Using Node.js for serverless applications
Node.js can be used to create serverless applications and websites - performing server-side scripting functions and producing dynamic web content, and we use it extensively in our serverless applications and microservices built using Lambda functions in Amazon Web Services (AWS).
As part of the regular Node.js release cycle, version 8.x will become end-of-life on December 31st 2019 - and this version of Node.js will no longer receive updates or security patches.
The latest Node.js 8.x release made on 9th October 2019 contained a large number of functional updates, and the previous release was a security release containing 8 CVE patches. Node 8.x is still reliant on regular updates to maintain its security, however from December 31st 2019 it will no longer receive any updates at all.
What is AWS's Node.js 8 deprecation process?
For Node.js 8.x used in AWS Lambda, there will be 2 stages to the runtime deprecation process:
- From 6th January, 2020, customers will no longer be able to create functions using Node.js 8.10
- From 3rd February, 2020, customers will no longer be able to update functions using Node.js 8.10
After February 30th, function creation and updates will be permanently disabled, although existing Node 8.x functions will still be available to process invocation events.
Updating AWS Lambda functions to upgrade from Node.js 8.x
At time of writing, AWS Lambda does not currently support the most recent release of Node.js, version 12.x, so we'll be looking to update our Lambda functions from Node.js 8.x to Node.js 10.x.
One of the great things about AWS Lambda is that you just choose the runtime and major version - they take care of the minor and patch versions and all necessary updates.

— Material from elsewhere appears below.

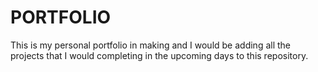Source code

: # PORTFOLIO

This is my personal portfolio in making and I would be adding all the projects that I would completing in the upcoming days to this repository.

However, when moving from one major version to another there are a number of considerations to make. Before updating our production Lambdas we'll be following a process:
- Provisioning the Lambda code either locally or in a safe development environment
- Running them against the lastest version of Node.js 10.x
- Updating dependencies to ensure compatibility
- Running tests and confirming expected behaviour
- Re-writing Lambda code and/or replacing incompatible dependencies
- Updating our Lambda deploy scripts to ensure the new 10.x runtime is specified
- Deploying the changes into our production environments
We've already begun this process for our own Lambda functions, and we'll be assisting our clients over the next few months to ensure all the updates are made in good time.